Of course, many also believe that God is dead, or a concept by which we measure our pain, or a figment of human fear, ignorance and superstition, or many other things besides a divine being who created the universe and takes a keen interest in human morality.
I remember at eighteen thinking that God does indeed exist, and that He looked down upon the way the humans He created treat each other, His heart broke and He went mad in His grief. And gave us the host of ongoing plagues, in His sorrow and superhuman madness, that are visited upon us each time things are the way they are, instead of the way we know they should be.
Phantom Run, ironic
As my fingers involuntarily clicked on the stats tab, I saw I had another email. The stats said zero, the email said Chelsea had liked my post, Avoiding the Shutout, which went up a few hours ago.
I refreshed my stats. Still zero. Yet Chelsea had sent me a “liked it” email from wordpress. Ironic that she found the one about barely avoiding being shut out awesome, while somehow not showing up in today’s stats to break up today’s shutout.
So am I on the scoreboard, as it would appear, or still being shut out, as the stats insist?
Avoiding the Shutout
In baseball a shutout occurs when the losing team scores exactly zero runs. Excitement mounts in the stands, in TV Radio and Internet land, during the waning moments of a 1-0 game. If the team being shut out scores even one run the game will be tied, the shutout lost. No team wants to be shut out, it adds insult to injury, as the saying goes. Better to lose 5-1 than being shut out 5-0.
I was thinking about this late yesterday as I glanced at my stats page. On the stats page I see a running tally of the individuals who look at this blahg. I don’t know why I glance at my stats page, it has become a tic. That kind of tic is the reason I don’t keep a phone with the internet in my pocket. I started writing on this blahg on August 2. I don’t know why I do that either, except that I love to write, and good writing takes practice, and that I daydream, sometimes, about being on a public radio talk show discussing my breakthrough book with a perceptive host. Maybe I’d also jump up and down on Oprah’s couch talking about this remarkable book that, like my fascinating organization for largely doomed poor children, resides entirely in my head.

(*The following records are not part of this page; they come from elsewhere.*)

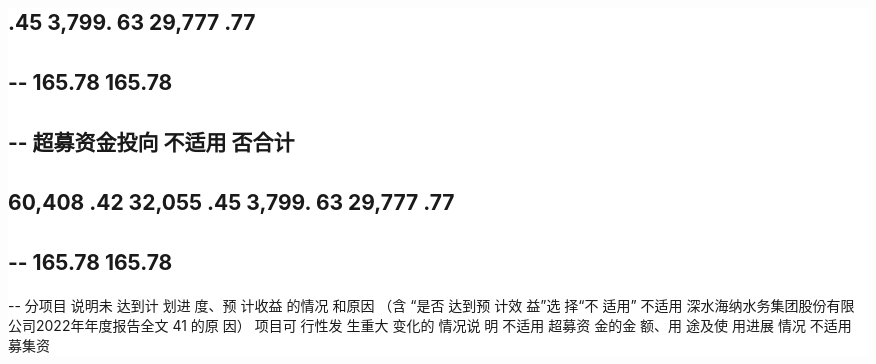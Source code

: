 .45
3,799.
63
29,777
.77
--
--
165.78
165.78
--
--
超募资金投向
不适用
否合计
--
60,408
.42
32,055
.45
3,799.
63
29,777
.77
--
--
165.78
165.78
--
--
分项目
说明未
达到计
划进
度、预
计收益
的情况
和原因
（含
“是否
达到预
计效
益”选
择“不
适用”
不适用
深水海纳水务集团股份有限公司2022年年度报告全文
41
的原
因）
项目可
行性发
生重大
变化的
情况说
明
不适用
超募资
金的金
额、用
途及使
用进展
情况
不适用
募集资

Anyway, every time I checked how many people had read my recent posts the answer was the same, none. “I’m being shut out,” I thought, as other perplexing thoughts wheeled through my head, illuminating the truly puny magnitude of my concern for the stats of gratituousblahg. An hour later the tally was still zero, as it was six hours later. At around 11 I checked the stats, and I was still being shut out.

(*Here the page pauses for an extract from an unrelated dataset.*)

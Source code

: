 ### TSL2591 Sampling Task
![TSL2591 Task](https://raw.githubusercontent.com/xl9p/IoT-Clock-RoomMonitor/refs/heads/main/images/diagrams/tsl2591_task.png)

“I got shut out,” I said to myself, glumly, going about some other business shortly before midnight. It would break a streak of at least one person reading these words since August 2.

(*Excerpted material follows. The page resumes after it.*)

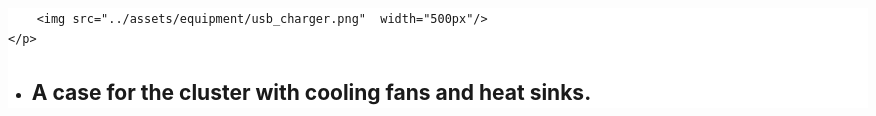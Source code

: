         <img src="../assets/equipment/usb_charger.png"  width="500px"/>
    </p>

- ## A case for the cluster with cooling fans and heat sinks.

    <p align="center">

Apparently, though, just as the day was about to end, some time right before the stroke of midnight, the shutout was broken up. I had one reader yesterday.
“Yes!” I said out loud, for no reason I could grasp, except that the sports metaphor had really taken root.
Today, so far, I’m being shut out again, and so soon after setting high water marks for readers in a day and in a week. Well, like Robbie Cano’s torrid and cool season shows, these things go in cycles. Maybe I’ll be 5 for 5 tomorrow, eh, Coach?